Show HN: AI game animation sprite generator

121 lyogavin 95 6/6/2025, 7:30:29 PM godmodeai.cloud ↗
I tried to build AI game animation generator last year ( https://news.ycombinator.com/item?id=40395221), a lot of people were interested, but it failed, mainly because the technology was not good enough.

1 year passed, there were a lot of developments in video/image generation. I tried it again, I think it works super well now. Actually beyond my expectation.

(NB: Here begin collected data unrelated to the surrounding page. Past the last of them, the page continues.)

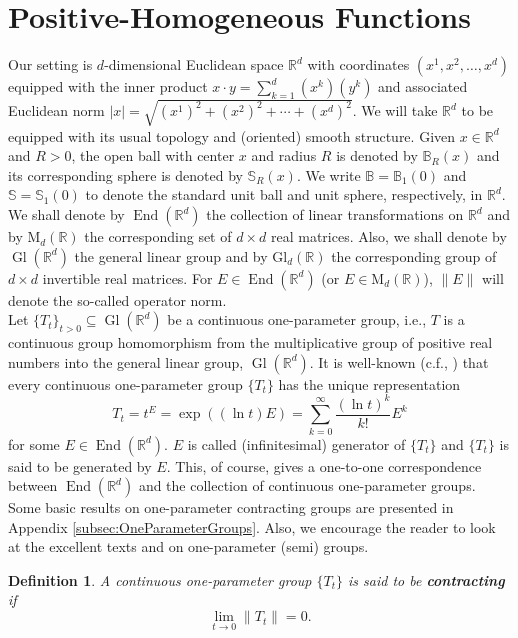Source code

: \documentclass[11pt]{article}
\newtheorem{definition}[theorem]{Definition}
\newcommand\MdR{\mbox{M}_d(\mathbb{R})} %
\newcommand\End{\operatorname{End}} %
\newcommand\GldR{\mbox{Gl}_d(\mathbb{R})}%
\newcommand\Gl{\operatorname{Gl}} %
\begin{document}
\section{Positive-Homogeneous Functions}

Our setting is $d$-dimensional Euclidean space $\mathbb{R}^d$ with coordinates $(x^1,x^2,\dots,x^d)$ equipped with the inner product $x\cdot y=\sum_{k=1}^d(x^k)(y^k)$ and associated Euclidean norm $|x|=\sqrt{(x^1)^2+(x^2)^2+\cdots+(x^d)^2}$. We will take $\mathbb{R}^d$ to be equipped with its usual topology and (oriented) smooth structure. Given $x\in\mathbb{R}^d$ and $R>0$, the open ball with center $x$ and radius $R$ is denoted by $\mathbb{B}_R(x)$ and its corresponding sphere is denoted by $\mathbb{S}_R(x)$. We write $\mathbb{B}=\mathbb{B}_1(0)$ and $\mathbb{S}=\mathbb{S}_1(0)$ to denote the standard unit ball and unit sphere, respectively, in $\mathbb{R}^d$. We shall denote by $\End(\mathbb{R}^d)$ the collection of linear transformations on $\mathbb{R}^d$ and by $\MdR$ the corresponding set of $d\times d$ real matrices. Also, we shall denote by $\Gl(\mathbb{R}^d)$ the general linear group and by $\GldR$ the corresponding group of $d\times d$ invertible real matrices. For $E\in \End(\mathbb{R}^d)$ (or $E\in\MdR$), $\|E\|$ will denote the so-called operator norm.\\

\noindent Let $\{T_t\}_{t>0}\subseteq \Gl(\mathbb{R}^d)$ be a continuous one-parameter group, i.e., $T$ is a continuous group homomorphism from the multiplicative group of positive real numbers into the general linear group, $\Gl(\mathbb{R}^d)$. It is well-known (c.f., \cite{Randles2017,Engel2000,Engel2005}) that every continuous one-parameter group $\{T_t\}$ has the unique representation
\begin{equation*}
T_t=t^E=\exp((\ln t) E)=\sum_{k=0}^\infty \frac{(\ln t)^k}{k!}E^k
\end{equation*}
for some $E\in\End(\mathbb{R}^d)$. $E$ is called (infinitesimal) generator of $\{T_t\}$ and $\{T_t\}$ is said to be generated by $E$. This, of course, gives a one-to-one correspondence between $\End(\mathbb{R}^d)$ and the collection of continuous one-parameter groups. Some basic results on one-parameter contracting groups are presented in Appendix \ref{subsec:OneParameterGroups}. Also, we encourage the reader to look at the excellent texts \cite{Engel2005} and \cite{Engel2000} on one-parameter (semi) groups.

\begin{definition} A continuous one-parameter group $\{T_t\}$ is said to be \textbf{contracting} if
\begin{equation*}
\lim_{t\to 0}\|T_t\|=0. 
\end{equation*}
\end{definition}
\end{document}

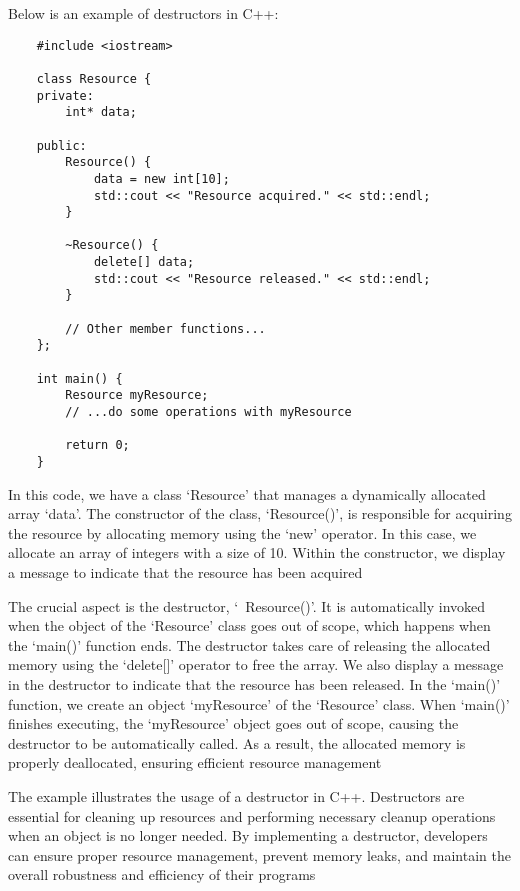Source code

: \begin{solution}
    Below is an example of destructors in C++:
    
    \horizontalline
    
    \begin{verbatim}   
    #include <iostream>

    class Resource {
    private:
        int* data;
    
    public:
        Resource() {
            data = new int[10];
            std::cout << "Resource acquired." << std::endl;
        }
    
        ~Resource() {
            delete[] data;
            std::cout << "Resource released." << std::endl;
        }
    
        // Other member functions...
    };
    
    int main() {
        Resource myResource;
        // ...do some operations with myResource
    
        return 0;
    }
        \end{verbatim}
    
    \horizontalline

    In this code, we have a class `Resource' that manages a dynamically allocated array `data'. The constructor of the class, `Resource()', is responsible for acquiring the resource by allocating memory using the `new' operator. In this case, we allocate an 
    array of integers with a size of 10. Within the constructor, we display a message to indicate that the resource has been acquired
    
    The crucial aspect is the destructor, `~Resource()'. It is automatically invoked when the object of the `Resource' class goes out of scope, which happens when the `main()' function ends. The destructor takes care of releasing the allocated memory using 
    the `delete[]' operator to free the array. We also display a message in the destructor to indicate that the resource has been released. In the `main()' function, we create an object `myResource' of the `Resource' class. When `main()' finishes executing, 
    the `myResource' object goes out of scope, causing the destructor to be automatically called. As a result, the allocated memory is properly deallocated, ensuring efficient resource management
    
    The example illustrates the usage of a destructor in C++. Destructors are essential for cleaning up resources and performing necessary cleanup operations when an object is no longer needed. By implementing a destructor, developers can ensure proper resource 
    management, prevent memory leaks, and maintain the overall robustness and efficiency of their programs
\end{solution}

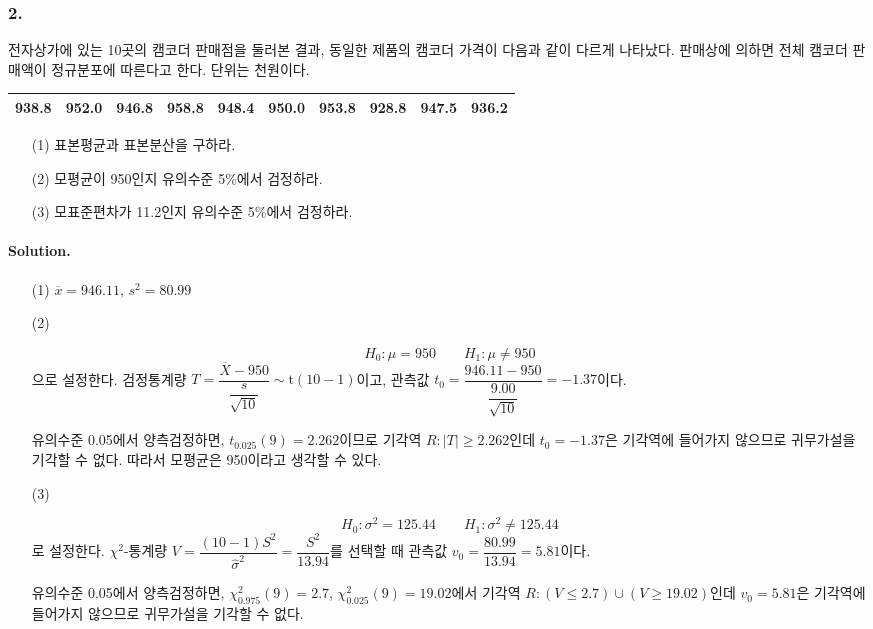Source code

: \subsubsection{2.} 전자상가에 있는 10곳의 캠코더 판매점을 둘러본 결과, 동일한 제품의 캠코더 가격이 다음과 같이 다르게 나타났다.
판매상에 의하면 전체 캠코더 판매액이 정규분포에 따른다고 한다. 단위는 천원이다.

\begin{center}
    \begin{tabular}{cccccccccc}
        \hline
        938.8 & 952.0 & 946.8 & 958.8 & 948.4 & 950.0 & 953.8 & 928.8 & 947.5 & 936.2 \\
        \hline
    \end{tabular}
\end{center}

\begin{itemize}
    \item[(1)] 표본평균과 표본분산을 구하라.
    \item[(2)] 모평균이 950인지 유의수준 5\%에서 검정하라.
    \item[(3)] 모표준편차가 11.2인지 유의수준 5\%에서 검정하라.  
\end{itemize}

\paragraph{Solution.}

\begin{itemize}
    \item[(1)] {
        $\overline{x}=946.11$, $s^2=80.99$
    }
    \item[(2)] {
        \[H_0:\mu=950 \qquad H_1:\mu\neq950\]
        으로 설정한다. 검정통계량 $T=\dfrac{\overline{X}-950}{\dfrac{s}{\sqrt{10}}}\sim\mathrm{t}\left(10-1\right)$이고,
        관측값 $t_0=\dfrac{946.11-950}{\dfrac{9.00}{\sqrt{10}}}=-1.37$이다.

        유의수준 0.05에서 양측검정하면, $t_{0.025}\left(9\right)=2.262$이므로 기각역 $R:\left|T\right|\geq 2.262$인데
        $t_0=-1.37$은 기각역에 들어가지 않으므로 귀무가설을 기각할 수 없다. 따라서 모평균은 950이라고 생각할 수 있다.
    }
    \item[(3)] {
        \[H_0:\sigma^2=125.44 \qquad H_1:\sigma^2\neq125.44\]
        로 설정한다. $\chi^2$-통계량 $V=\dfrac{\left(10-1\right)S^2}{\hat{\sigma}^2}=\dfrac{S^2}{13.94}$를 선택할 때
        관측값 $v_0=\dfrac{80.99}{13.94}=5.81$이다.

        유의수준 0.05에서 양측검정하면, $\chi^2_{0.975}\left(9\right)=2.7$, $\chi^2_{0.025}\left(9\right)=19.02$에서
        기각역 $R:\left(V\leq 2.7\right) \cup \left(V\geq 19.02\right)$인데 $v_0=5.81$은 기각역에 들어가지 않으므로 귀무가설을 기각할 수 없다.
    }
\end{itemize}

You can generate all kinds of game character animation sprites with only 1 image.

1, upload your image of your character 2, choose the action you want 3, generate!

Support basic actions like Run, Jump, Punch and complicated ones like: Shoryuken, Spinning kick, etc.

High quality sprite sheet will be directly generated to use in Unity and any game engine.

If you are an indie game developer, you don't need to high an artist or animator to develop you game.

For studios, it's 10x cost saving and 10x efficiency as no more creating animations for 100 NPCs 100 times.

Please check it out, looking forward to your feedback!

Comments (95)

doctorpangloss · 20h ago
There is a lot of negativity on Hacker News.

Staying focused: the panda is wearing gloves, but then when it does the Hadouken and the Hurrican Kicks, it loses the gloves.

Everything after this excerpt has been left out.